Stored data entries:
..........
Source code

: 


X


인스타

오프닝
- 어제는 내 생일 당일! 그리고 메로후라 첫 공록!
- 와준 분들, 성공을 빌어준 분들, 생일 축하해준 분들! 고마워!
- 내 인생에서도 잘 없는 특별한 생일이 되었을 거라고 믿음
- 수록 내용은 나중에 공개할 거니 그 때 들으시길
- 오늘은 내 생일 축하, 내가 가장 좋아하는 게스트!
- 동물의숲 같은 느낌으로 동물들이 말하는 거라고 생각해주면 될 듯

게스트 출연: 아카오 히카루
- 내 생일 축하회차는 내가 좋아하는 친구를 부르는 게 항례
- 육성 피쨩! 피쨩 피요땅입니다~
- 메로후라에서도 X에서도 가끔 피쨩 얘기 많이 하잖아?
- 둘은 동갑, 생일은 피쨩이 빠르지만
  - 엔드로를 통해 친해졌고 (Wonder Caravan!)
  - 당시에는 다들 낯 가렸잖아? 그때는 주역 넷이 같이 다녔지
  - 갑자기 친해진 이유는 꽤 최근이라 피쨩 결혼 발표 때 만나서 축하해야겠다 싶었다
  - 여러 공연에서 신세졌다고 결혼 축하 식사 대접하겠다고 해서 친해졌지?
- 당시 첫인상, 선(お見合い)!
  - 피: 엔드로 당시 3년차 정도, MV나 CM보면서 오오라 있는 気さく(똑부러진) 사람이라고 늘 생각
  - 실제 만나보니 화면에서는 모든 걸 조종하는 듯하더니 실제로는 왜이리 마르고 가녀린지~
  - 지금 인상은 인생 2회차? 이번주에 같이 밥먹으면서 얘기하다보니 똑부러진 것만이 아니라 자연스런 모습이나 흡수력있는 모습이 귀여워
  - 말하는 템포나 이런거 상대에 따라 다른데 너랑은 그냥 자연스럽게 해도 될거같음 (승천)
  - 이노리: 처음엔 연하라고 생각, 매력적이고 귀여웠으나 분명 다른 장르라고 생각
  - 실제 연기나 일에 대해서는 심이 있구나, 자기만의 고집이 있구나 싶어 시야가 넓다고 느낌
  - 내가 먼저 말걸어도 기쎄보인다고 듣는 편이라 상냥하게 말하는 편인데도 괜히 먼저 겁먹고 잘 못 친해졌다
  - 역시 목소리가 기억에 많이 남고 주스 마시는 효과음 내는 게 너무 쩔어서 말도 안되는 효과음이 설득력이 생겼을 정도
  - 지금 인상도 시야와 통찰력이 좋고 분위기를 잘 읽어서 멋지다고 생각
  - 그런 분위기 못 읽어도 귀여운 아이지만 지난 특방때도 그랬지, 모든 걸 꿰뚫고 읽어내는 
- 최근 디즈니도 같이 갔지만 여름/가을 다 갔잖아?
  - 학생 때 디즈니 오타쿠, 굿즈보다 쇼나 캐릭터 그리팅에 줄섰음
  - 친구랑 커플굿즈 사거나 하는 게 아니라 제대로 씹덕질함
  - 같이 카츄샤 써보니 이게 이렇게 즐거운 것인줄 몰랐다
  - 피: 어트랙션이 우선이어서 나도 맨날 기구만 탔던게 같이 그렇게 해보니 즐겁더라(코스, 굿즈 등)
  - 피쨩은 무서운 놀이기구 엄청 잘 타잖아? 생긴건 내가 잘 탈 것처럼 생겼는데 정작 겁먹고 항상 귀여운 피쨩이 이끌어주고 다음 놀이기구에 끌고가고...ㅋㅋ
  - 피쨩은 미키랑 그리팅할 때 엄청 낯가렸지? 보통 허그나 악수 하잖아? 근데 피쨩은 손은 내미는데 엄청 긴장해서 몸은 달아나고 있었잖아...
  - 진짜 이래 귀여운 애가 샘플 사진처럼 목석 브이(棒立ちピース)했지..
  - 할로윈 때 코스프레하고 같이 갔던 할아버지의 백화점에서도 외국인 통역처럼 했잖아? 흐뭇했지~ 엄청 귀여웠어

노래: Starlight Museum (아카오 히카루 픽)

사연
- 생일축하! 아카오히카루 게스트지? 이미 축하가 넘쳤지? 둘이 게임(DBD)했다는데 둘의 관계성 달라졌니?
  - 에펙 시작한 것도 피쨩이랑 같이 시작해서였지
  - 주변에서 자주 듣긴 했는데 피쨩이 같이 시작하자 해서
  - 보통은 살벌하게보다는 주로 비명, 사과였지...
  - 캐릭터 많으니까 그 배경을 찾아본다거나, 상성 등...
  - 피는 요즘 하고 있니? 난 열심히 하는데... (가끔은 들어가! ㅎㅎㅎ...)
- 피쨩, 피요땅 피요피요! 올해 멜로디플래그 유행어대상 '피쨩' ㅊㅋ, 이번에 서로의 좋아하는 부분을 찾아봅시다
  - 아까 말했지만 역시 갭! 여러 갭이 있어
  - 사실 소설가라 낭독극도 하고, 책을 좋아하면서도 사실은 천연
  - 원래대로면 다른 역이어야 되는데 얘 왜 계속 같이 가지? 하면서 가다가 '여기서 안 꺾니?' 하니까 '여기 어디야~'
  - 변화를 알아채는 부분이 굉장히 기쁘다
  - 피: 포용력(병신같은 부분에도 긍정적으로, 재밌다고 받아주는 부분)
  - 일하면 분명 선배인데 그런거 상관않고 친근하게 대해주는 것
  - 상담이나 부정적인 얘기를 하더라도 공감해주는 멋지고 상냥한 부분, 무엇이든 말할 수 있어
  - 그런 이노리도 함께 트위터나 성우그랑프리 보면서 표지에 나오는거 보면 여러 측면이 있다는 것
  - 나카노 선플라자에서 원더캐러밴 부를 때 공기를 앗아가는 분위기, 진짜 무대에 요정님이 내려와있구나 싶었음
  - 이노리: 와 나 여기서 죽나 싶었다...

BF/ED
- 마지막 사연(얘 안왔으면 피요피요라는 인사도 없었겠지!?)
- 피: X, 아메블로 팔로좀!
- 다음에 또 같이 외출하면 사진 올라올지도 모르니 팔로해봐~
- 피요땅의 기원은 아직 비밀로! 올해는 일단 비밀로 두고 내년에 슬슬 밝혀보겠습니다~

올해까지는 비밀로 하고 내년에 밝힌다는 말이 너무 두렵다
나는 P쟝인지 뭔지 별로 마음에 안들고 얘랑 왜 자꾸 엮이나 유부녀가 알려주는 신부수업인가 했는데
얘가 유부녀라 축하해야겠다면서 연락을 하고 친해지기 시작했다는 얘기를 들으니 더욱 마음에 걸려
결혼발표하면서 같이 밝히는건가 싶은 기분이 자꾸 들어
..........
• About this exercise:
Your task is to copy exactly, and only, the lines from the line with "- 이노리: 와 나 여기서 죽나 싶었다..." through the last line of the entries, both included.

• Finished exercise:
  - 이노리: 와 나 여기서 죽나 싶었다...

BF/ED
- 마지막 사연(얘 안왔으면 피요피요라는 인사도 없었겠지!?)
- 피: X, 아메블로 팔로좀!
- 다음에 또 같이 외출하면 사진 올라올지도 모르니 팔로해봐~
- 피요땅의 기원은 아직 비밀로! 올해는 일단 비밀로 두고 내년에 슬슬 밝혀보겠습니다~

올해까지는 비밀로 하고 내년에 밝힌다는 말이 너무 두렵다
나는 P쟝인지 뭔지 별로 마음에 안들고 얘랑 왜 자꾸 엮이나 유부녀가 알려주는 신부수업인가 했는데
얘가 유부녀라 축하해야겠다면서 연락을 하고 친해지기 시작했다는 얘기를 들으니 더욱 마음에 걸려
결혼발표하면서 같이 밝히는건가 싶은 기분이 자꾸 들어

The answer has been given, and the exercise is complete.